Abstracting cerebrovascular disease (CeVD) from inpatient electronic medical records (EMRs) through natural language processing (NLP) is pivotal for automated disease surveillance and improving patient outcomes. Existing methods rely on coders’ abstraction, which has time delays and under-coding issues. This study sought to develop an NLP-based method to detect CeVD using EMR clinical notes. CeVD status was confirmed through a chart review on randomly selected hospitalized patients who were 18 years or older and discharged from 3 hospitals in Calgary, Alberta, Canada, between January 1 and June 30, 2015. These patients’ chart data were linked to administrative discharge abstract database (DAD) and Sunrise™ Clinical Manager (SCM) EMR database records by Personal Health Number (a unique lifetime identifier) and admission date. We trained multiple natural language processing (NLP) predictive models by combining two clinical concept extraction methods and two supervised machine learning (ML) methods: random forest and XGBoost. Using chart review as the reference standard, we compared the model performances with those of the commonly applied International Classification of Diseases (ICD-10-CA) codes, on the metrics of sensitivity, specificity, positive predictive value (PPV), and negative predictive value (NPV). Of the study sample (n = 3036), the prevalence of CeVD was 11.8% (n = 360); the median patient age was 63; and females accounted for 50.3% (n = 1528) based on chart data. Among 49 extracted clinical documents from the EMR, four document types were identified as the most influential text sources for identifying CeVD disease (“nursing transfer report,” “discharge summary,” “nursing notes,” and “inpatient consultation.”). The best performing NLP model was XGBoost, combining the Unified Medical Language System concepts extracted by cTAKES (e.g., top-ranked concepts, “Cerebrovascular accident” and “Transient ischemic attack”), and the term frequency-inverse document frequency vectorizer. Compared with ICD codes, the model achieved higher validity overall, such as sensitivity (25.0% vs 70.0%), specificity (99.3% vs 99.1%), PPV (82.6 vs. 87.8%), and NPV (90.8% vs 97.1%). The NLP algorithm developed in this study performed better than the ICD code algorithm in detecting CeVD. The NLP models could result in an automated EMR tool for identifying CeVD cases and be applied for future studies such as surveillance, and longitudinal studies.

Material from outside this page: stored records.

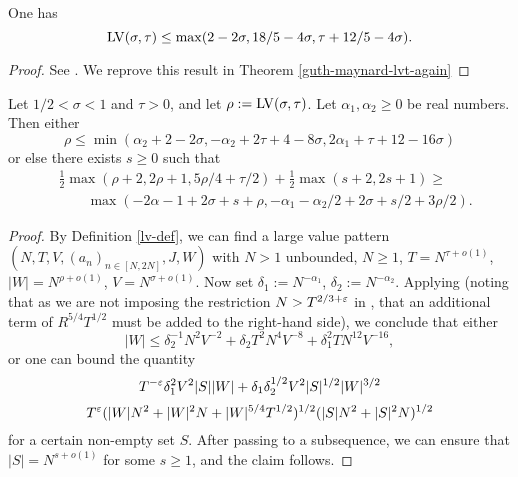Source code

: \begin{theorem}\label{guth-maynard-lvt} One has
$$ \mathrm{LV}(\sigma,\tau) \leq \max(2-2\sigma, 18/5 - 4 \sigma, \tau + 12/5 - 4\sigma).$$
\end{theorem}

\begin{proof}
See \cite[Theorem~1.1]{guth-maynard}. We reprove this result in Theorem \ref{guth-maynard-lvt-again}
\end{proof}

\begin{theorem}\label{bourgain-lvt} \cite{bourgain_large_2000} Let $1/2 < \sigma < 1$ and $\tau > 0$, and let $\rho := \mathrm{LV}(\sigma,\tau)$.  Let $\alpha_1, \alpha_2 \geq 0$ be real numbers.  Then either
$$ \rho \leq \min( \alpha_2 + 2 - 2 \sigma, -\alpha_2 + 2\tau+4-8\sigma, 2\alpha_1 + \tau + 12 - 16 \sigma)$$
or else there exists $s \geq 0$ such that
\begin{equation}\label{rs}
\begin{split}
     &\frac{1}{2}\max(\rho+2, 2\rho+1, 5\rho/4 + \tau/2) + \frac{1}{2}\max(s+2, 2s+1) \geq \\
		&\qquad\max( -2\alpha-1 + 2\sigma + s + \rho, -\alpha_1 - \alpha_2/2 + 2\sigma + s/2 + 3\rho/2).
\end{split}
\end{equation}
\end{theorem}

\begin{proof}  By Definition \ref{lv-def}, we can find a large value pattern $(N,T,V,(a_n)_{n \in [N,2N]},J,W)$ with $N>1$ unbounded, $N \geq 1$, $T = N^{\tau+o(1)}$, $|W| = N^{\rho+o(1)}$, $V = N^{\sigma+o(1)}$.  Now set $\delta_1 := N^{-\alpha_1}$, $\delta_2 := N^{-\alpha_2}$.  Applying \cite[(4.41), (4.42), (4.55), (4.57)]{bourgain_large_2000} (noting that as we are not imposing the restriction $N > T^{2/3+\varepsilon}$ in \cite[Lemma 3.7]{bourgain_large_2000}, that an additional term of $R^{5/4} T^{1/2}$ must be added to the right-hand side), we conclude that either
$$ |W| \leq \delta_2^{-1} N^2 V^{-2} + \delta_2 T^2 N^4 V^{-8} + \delta_1^2 T N^{12} V^{-16},$$
or one can bound the quantity
$$ T^{-\varepsilon} \delta_1^2 V^2 |S| |W| + \delta_1 \delta_2^{1/2} V^2 |S|^{1/2} |W|^{3/2}$$
$$ T^\varepsilon (|W|N^2 + |W|^2 N + |W|^{5/4} T^{1/2})^{1/2} (|S| N^2 + |S|^2 N)^{1/2}$$
for a certain non-empty set $S$.  After passing to a subsequence, we can ensure that $|S| = N^{s+o(1)}$ for some $s \geq 1$, and the claim follows.
\end{proof}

通过自然语言处理 (NLP) 从住院电子病历 (EMR) 中提取脑血管疾病 (CeVD) 对于自动化疾病监测和改善患者治疗效果至关重要。现有方法依赖于编码者的抽象,存在时间延迟和编码不足的问题。本研究试图开发一种基于 NLP 的方法,利用 EMR 临床记录来检测 CeVD。CeVD 状态是通过对 2015 年 1 月 1 日至 6 月 30 日期间从加拿大阿尔伯塔省卡尔加里的 3 家医院随机选择的 18 岁或以上住院患者进行图表审查来确认的。这些患者的图表数据与行政出院相关联摘要数据库 (DAD) 和 Sunrise™ Clinical Manager (SCM) EMR 数据库按个人健康号码(唯一的终生标识符)和入院日期进行记录。我们通过结合两种临床概念提取方法和两种监督机器学习(ML)方法:随机森林和 XGBoost 来训练多个自然语言处理(NLP)预测模型。使用图表审查作为参考标准,我们将模型性能与常用的国际疾病分类 (ICD-10-CA) 代码的敏感性、特异性、阳性预测值 (PPV) 和阴性预测值指标进行比较值(净现值)。在研究样本中 (n = 3036),CeVD 的患病率为 11.8% (n = 360);患者年龄中位数为 63 岁;根据图表数据,女性占 50.3%(n = 1528)。从 EMR 中提取的 49 份临床文档中,有四种文档类型被认为是识别 CeVD 疾病最有影响力的文本源(“护理转诊报告”、“出院小结”、“护理笔记”和“住院会诊”)。性能最好的 NLP 模型是 XGBoost,它结合了 cTAKES 提取的统一医学语言系统概念(例如排名靠前的概念、“脑血管意外”和“短暂性脑缺血发作”)和术语频率-逆文档频率矢量化器。与ICD代码相比,该模型总体上取得了更高的有效性,例如敏感性(25.0% vs 70.0%)、特异性(99.3% vs 99.1%)、PPV(82.6 vs. 87.8%)和NPV(90.8% vs 97.1%) 。本研究开发的NLP算法在检测CeVD方面表现优于ICD代码算法。NLP 模型可以产生用于识别 CeVD 病例的自动化 EMR 工具,并可应用于监测和纵向研究等未来研究。